月状骨周囲脱臼および月状骨脱臼は,過伸展した手関節に大きい力が加わったときに起こる。通常,伸ばした手から落ちる転倒によるか,または自動車衝突事故で生じる。月状骨周囲脱臼の方が月状骨脱臼より多くみられる。

これらの脱臼は,手関節および手の近位部の疼痛,腫脹,および変形を引き起こす。

月状骨周囲脱臼または月状骨脱臼が診断されず迅速に治療されなかった場合,合併症が発生する可能性がある。具体的には以下のものがある:

  • 正中神経損傷

  • 舟状骨または月状骨の阻血性骨壊死および関節の劣化(舟状月状骨関節の進行した崩壊)。

脱臼の概要を参照のこと。)

診断

  • X線

単純X線(前後像,側面像,および斜位像)を撮影する。見逃しを避けるため,true lateral viewで橈骨,月状骨,および有頭骨の関係を評価すべきである。

月状骨周囲脱臼では,手関節を側面から見て有頭骨が月状骨および橈骨と垂直に並ばない。月状骨および橈骨のアライメントは正しいままである。

月状骨脱臼では,月状骨が回転してアライメントから外れ,こぼれたティーカップ状の配置(spilled teacup configuration)になる。

治療

  • 非観血的整復および副子固定

  • 通常外科的修復

月状骨周囲脱臼および月状骨脱臼の治療はいずれも,救急診療部における非観血的整復および副子固定である。手関節および肘関節を中間位に固定すべきである(例,シュガートング副子[sugar-tong splint]による)。

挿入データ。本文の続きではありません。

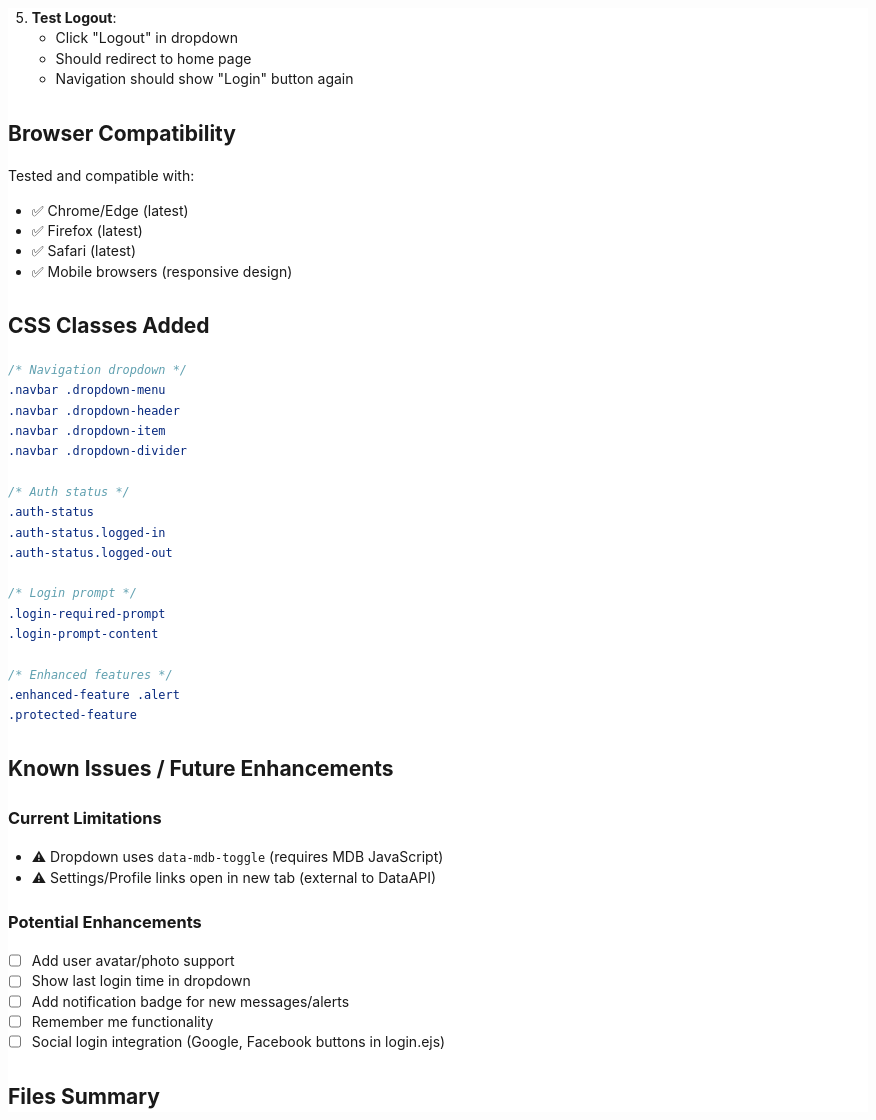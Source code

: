 5. **Test Logout**:
   - Click "Logout" in dropdown
   - Should redirect to home page
   - Navigation should show "Login" button again

## Browser Compatibility

Tested and compatible with:
- ✅ Chrome/Edge (latest)
- ✅ Firefox (latest)
- ✅ Safari (latest)
- ✅ Mobile browsers (responsive design)

## CSS Classes Added

```css
/* Navigation dropdown */
.navbar .dropdown-menu
.navbar .dropdown-header
.navbar .dropdown-item
.navbar .dropdown-divider

/* Auth status */
.auth-status
.auth-status.logged-in
.auth-status.logged-out

/* Login prompt */
.login-required-prompt
.login-prompt-content

/* Enhanced features */
.enhanced-feature .alert
.protected-feature
```

## Known Issues / Future Enhancements

### Current Limitations
- ⚠️ Dropdown uses `data-mdb-toggle` (requires MDB JavaScript)
- ⚠️ Settings/Profile links open in new tab (external to DataAPI)

### Potential Enhancements
- [ ] Add user avatar/photo support
- [ ] Show last login time in dropdown
- [ ] Add notification badge for new messages/alerts
- [ ] Remember me functionality
- [ ] Social login integration (Google, Facebook buttons in login.ejs)

## Files Summary
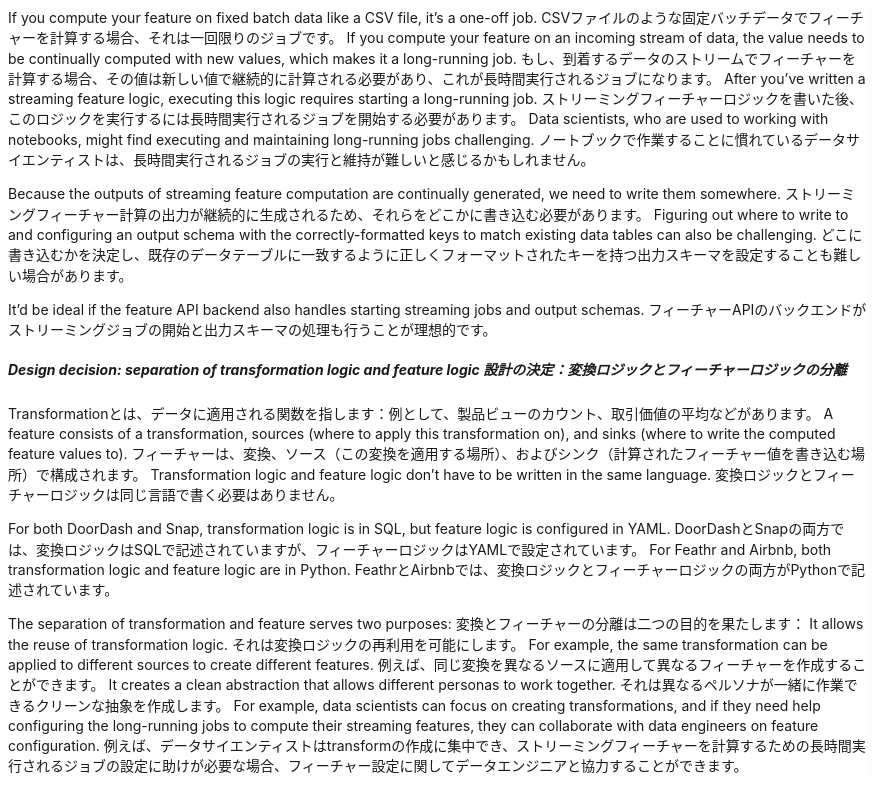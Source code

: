 If you compute your feature on fixed batch data like a CSV file, it’s a one-off job. 
CSVファイルのような固定バッチデータでフィーチャーを計算する場合、それは一回限りのジョブです。
If you compute your feature on an incoming stream of data, the value needs to be continually computed with new values, which makes it a long-running job. 
もし、到着するデータのストリームでフィーチャーを計算する場合、その値は新しい値で継続的に計算される必要があり、これが長時間実行されるジョブになります。
After you’ve written a streaming feature logic, executing this logic requires starting a long-running job. 
ストリーミングフィーチャーロジックを書いた後、このロジックを実行するには長時間実行されるジョブを開始する必要があります。
Data scientists, who are used to working with notebooks, might find executing and maintaining long-running jobs challenging. 
ノートブックで作業することに慣れているデータサイエンティストは、長時間実行されるジョブの実行と維持が難しいと感じるかもしれません。

Because the outputs of streaming feature computation are continually generated, we need to write them somewhere. 
ストリーミングフィーチャー計算の出力が継続的に生成されるため、それらをどこかに書き込む必要があります。
Figuring out where to write to and configuring an output schema with the correctly-formatted keys to match existing data tables can also be challenging. 
どこに書き込むかを決定し、既存のデータテーブルに一致するように正しくフォーマットされたキーを持つ出力スキーマを設定することも難しい場合があります。

It’d be ideal if the feature API backend also handles starting streaming jobs and output schemas. 
フィーチャーAPIのバックエンドがストリーミングジョブの開始と出力スキーマの処理も行うことが理想的です。



##### Design decision: separation of transformation logic and feature logic  設計の決定：変換ロジックとフィーチャーロジックの分離

Transformationとは、データに適用される関数を指します：例として、製品ビューのカウント、取引価値の平均などがあります。
A feature consists of a transformation, sources (where to apply this transformation on), and sinks (where to write the computed feature values to). 
フィーチャーは、変換、ソース（この変換を適用する場所）、およびシンク（計算されたフィーチャー値を書き込む場所）で構成されます。
Transformation logic and feature logic don’t have to be written in the same language. 
変換ロジックとフィーチャーロジックは同じ言語で書く必要はありません。

For both DoorDash and Snap, transformation logic is in SQL, but feature logic is configured in YAML. 
DoorDashとSnapの両方では、変換ロジックはSQLで記述されていますが、フィーチャーロジックはYAMLで設定されています。
For Feathr and Airbnb, both transformation logic and feature logic are in Python. 
FeathrとAirbnbでは、変換ロジックとフィーチャーロジックの両方がPythonで記述されています。

The separation of transformation and feature serves two purposes: 
変換とフィーチャーの分離は二つの目的を果たします：
It allows the reuse of transformation logic. 
それは変換ロジックの再利用を可能にします。
For example, the same transformation can be applied to different sources to create different features. 
例えば、同じ変換を異なるソースに適用して異なるフィーチャーを作成することができます。
It creates a clean abstraction that allows different personas to work together. 
それは異なるペルソナが一緒に作業できるクリーンな抽象を作成します。
For example, data scientists can focus on creating transformations, and if they need help configuring the long-running jobs to compute their streaming features, they can collaborate with data engineers on feature configuration. 
例えば、データサイエンティストはtransformの作成に集中でき、ストリーミングフィーチャーを計算するための長時間実行されるジョブの設定に助けが必要な場合、フィーチャー設定に関してデータエンジニアと協力することができます。
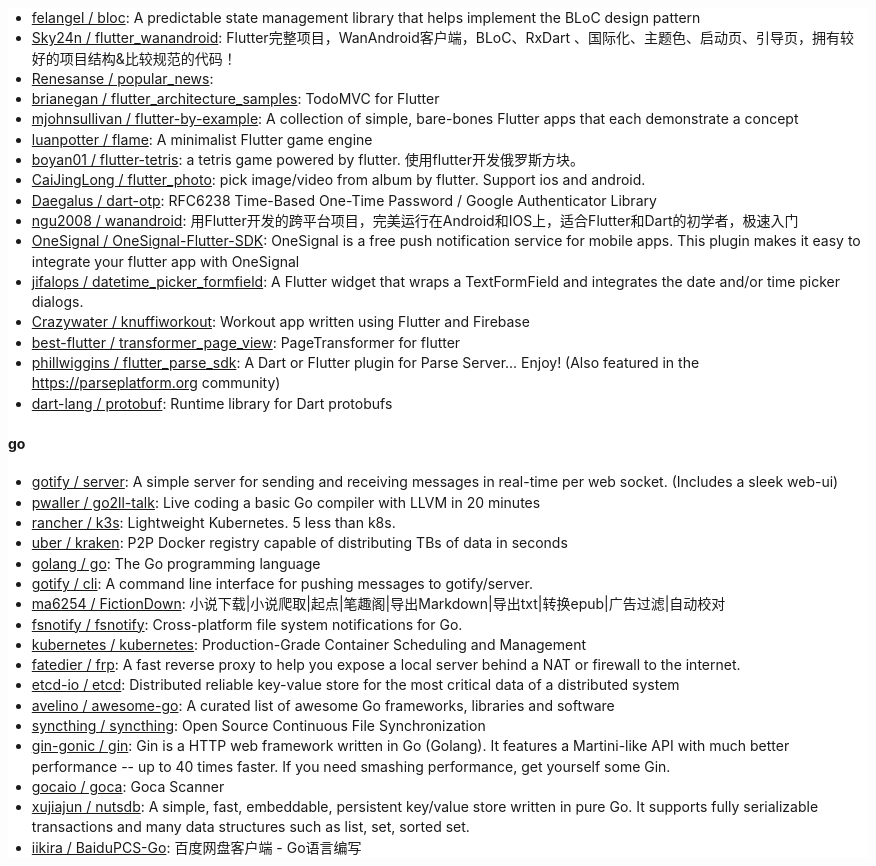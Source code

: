 * [felangel / bloc](https://github.com/felangel/bloc): A predictable state management library that helps implement the BLoC design pattern
* [Sky24n / flutter_wanandroid](https://github.com/Sky24n/flutter_wanandroid): Flutter完整项目，WanAndroid客户端，BLoC、RxDart 、国际化、主题色、启动页、引导页，拥有较好的项目结构&比较规范的代码！
* [Renesanse / popular_news](https://github.com/Renesanse/popular_news): 
* [brianegan / flutter_architecture_samples](https://github.com/brianegan/flutter_architecture_samples): TodoMVC for Flutter
* [mjohnsullivan / flutter-by-example](https://github.com/mjohnsullivan/flutter-by-example): A collection of simple, bare-bones Flutter apps that each demonstrate a concept
* [luanpotter / flame](https://github.com/luanpotter/flame): A minimalist Flutter game engine
* [boyan01 / flutter-tetris](https://github.com/boyan01/flutter-tetris): a tetris game powered by flutter. 使用flutter开发俄罗斯方块。
* [CaiJingLong / flutter_photo](https://github.com/CaiJingLong/flutter_photo): pick image/video from album by flutter. Support ios and android.
* [Daegalus / dart-otp](https://github.com/Daegalus/dart-otp): RFC6238 Time-Based One-Time Password / Google Authenticator Library
* [ngu2008 / wanandroid](https://github.com/ngu2008/wanandroid): 用Flutter开发的跨平台项目，完美运行在Android和IOS上，适合Flutter和Dart的初学者，极速入门
* [OneSignal / OneSignal-Flutter-SDK](https://github.com/OneSignal/OneSignal-Flutter-SDK): OneSignal is a free push notification service for mobile apps. This plugin makes it easy to integrate your flutter app with OneSignal
* [jifalops / datetime_picker_formfield](https://github.com/jifalops/datetime_picker_formfield): A Flutter widget that wraps a TextFormField and integrates the date and/or time picker dialogs.
* [Crazywater / knuffiworkout](https://github.com/Crazywater/knuffiworkout): Workout app written using Flutter and Firebase
* [best-flutter / transformer_page_view](https://github.com/best-flutter/transformer_page_view): PageTransformer for flutter
* [phillwiggins / flutter_parse_sdk](https://github.com/phillwiggins/flutter_parse_sdk): A Dart or Flutter plugin for Parse Server... Enjoy! (Also featured in the https://parseplatform.org community)
* [dart-lang / protobuf](https://github.com/dart-lang/protobuf): Runtime library for Dart protobufs

#### go
* [gotify / server](https://github.com/gotify/server): A simple server for sending and receiving messages in real-time per web socket. (Includes a sleek web-ui)
* [pwaller / go2ll-talk](https://github.com/pwaller/go2ll-talk): Live coding a basic Go compiler with LLVM in 20 minutes
* [rancher / k3s](https://github.com/rancher/k3s): Lightweight Kubernetes. 5 less than k8s.
* [uber / kraken](https://github.com/uber/kraken): P2P Docker registry capable of distributing TBs of data in seconds
* [golang / go](https://github.com/golang/go): The Go programming language
* [gotify / cli](https://github.com/gotify/cli): A command line interface for pushing messages to gotify/server.
* [ma6254 / FictionDown](https://github.com/ma6254/FictionDown): 小说下载|小说爬取|起点|笔趣阁|导出Markdown|导出txt|转换epub|广告过滤|自动校对
* [fsnotify / fsnotify](https://github.com/fsnotify/fsnotify): Cross-platform file system notifications for Go.
* [kubernetes / kubernetes](https://github.com/kubernetes/kubernetes): Production-Grade Container Scheduling and Management
* [fatedier / frp](https://github.com/fatedier/frp): A fast reverse proxy to help you expose a local server behind a NAT or firewall to the internet.
* [etcd-io / etcd](https://github.com/etcd-io/etcd): Distributed reliable key-value store for the most critical data of a distributed system
* [avelino / awesome-go](https://github.com/avelino/awesome-go): A curated list of awesome Go frameworks, libraries and software
* [syncthing / syncthing](https://github.com/syncthing/syncthing): Open Source Continuous File Synchronization
* [gin-gonic / gin](https://github.com/gin-gonic/gin): Gin is a HTTP web framework written in Go (Golang). It features a Martini-like API with much better performance -- up to 40 times faster. If you need smashing performance, get yourself some Gin.
* [gocaio / goca](https://github.com/gocaio/goca): Goca Scanner
* [xujiajun / nutsdb](https://github.com/xujiajun/nutsdb): A simple, fast, embeddable, persistent key/value store written in pure Go. It supports fully serializable transactions and many data structures such as list, set, sorted set.
* [iikira / BaiduPCS-Go](https://github.com/iikira/BaiduPCS-Go): 百度网盘客户端 - Go语言编写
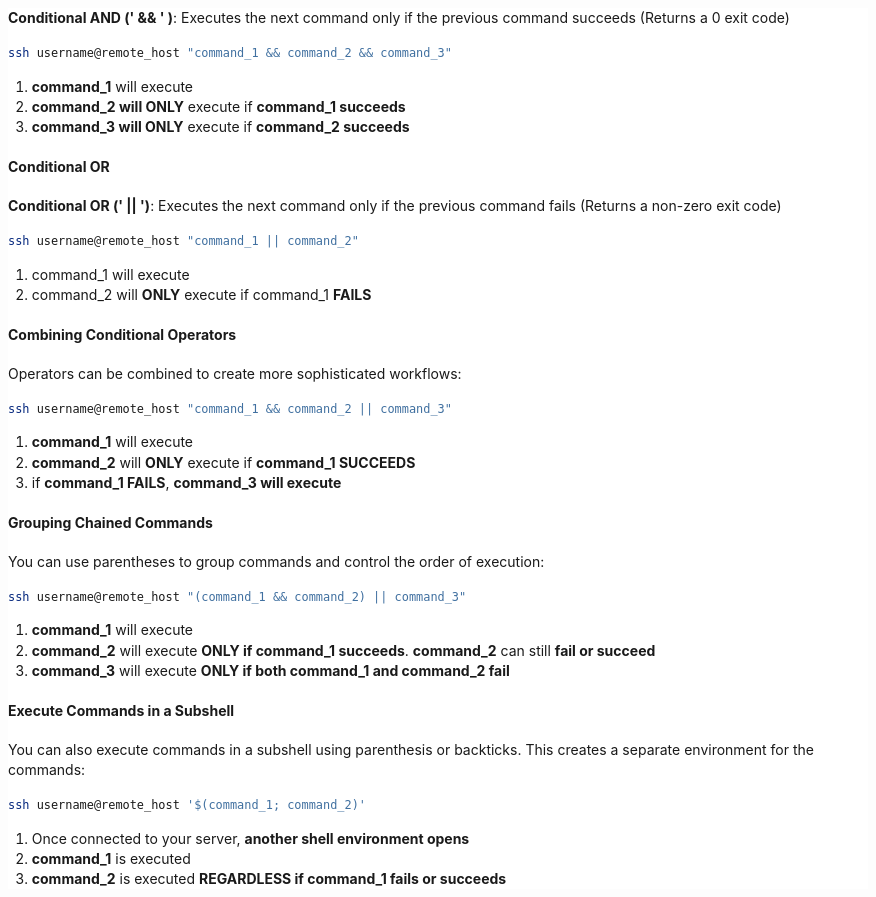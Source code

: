 **Conditional AND (' && ' )**: Executes the next command only if the previous command succeeds (Returns a 0 exit code)

```bash
ssh username@remote_host "command_1 && command_2 && command_3"
```

1. **command_1** will execute
2. **command_2 will ONLY** execute if **command_1 succeeds**
3. **command_3 will ONLY** execute if **command_2 succeeds**

#### Conditional OR

**Conditional OR (' || ')**: Executes the next command only if the previous command fails (Returns a non-zero exit code)

```bash
ssh username@remote_host "command_1 || command_2"
```

1. command_1 will execute
2. command_2 will **ONLY** execute if command_1 **FAILS**

#### Combining Conditional Operators

Operators can be combined to create more sophisticated workflows:

```bash
ssh username@remote_host "command_1 && command_2 || command_3"
```

1. **command_1** will execute
2. **command_2** will **ONLY** execute if **command_1 SUCCEEDS**
3. if **command_1 FAILS**, **command_3 will execute**

#### Grouping Chained Commands

You can use parentheses to group commands and control the order of execution:

```bash
ssh username@remote_host "(command_1 && command_2) || command_3"
```

1. **command_1** will execute
2. **command_2** will execute **ONLY if command_1 succeeds**. **command_2** can still **fail or succeed**
3. **command_3** will execute **ONLY if both command_1 and command_2 fail**

#### Execute Commands in a Subshell

You can also execute commands in a subshell using parenthesis or backticks.  This creates a separate environment for the commands:

```bash
ssh username@remote_host '$(command_1; command_2)'
```

1. Once connected to your server, **another shell environment opens**
2. **command_1** is executed
3. **command_2** is executed **REGARDLESS if command_1 fails or succeeds**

直ちに患者を整形外科医に紹介すべきである;外科的修復を行った後の方が機能が良好なため,ほとんどの脱臼は外科的に修復する必要がある。

要点

  • 月状骨周囲脱臼および月状骨脱臼は,通常,伸ばした手から落ちる転倒によるか,または自動車衝突事故で生じる。

  • これらの脱臼は,合併症(例,神経損傷,関節の変性)を予防するために迅速に治療する。

  • 単純X線(前後像,側面像,斜位像)により診断し,true lateral viewにおける橈骨,月状骨,および有頭骨の関係に特に注意する。

  • 徒手整復し,手関節および肘関節を中間位に副子固定する。

  • 最善の機能を得るには,これらの脱臼の大半は外科的に修復する必要があるため,患者を直ちに整形外科医に紹介する。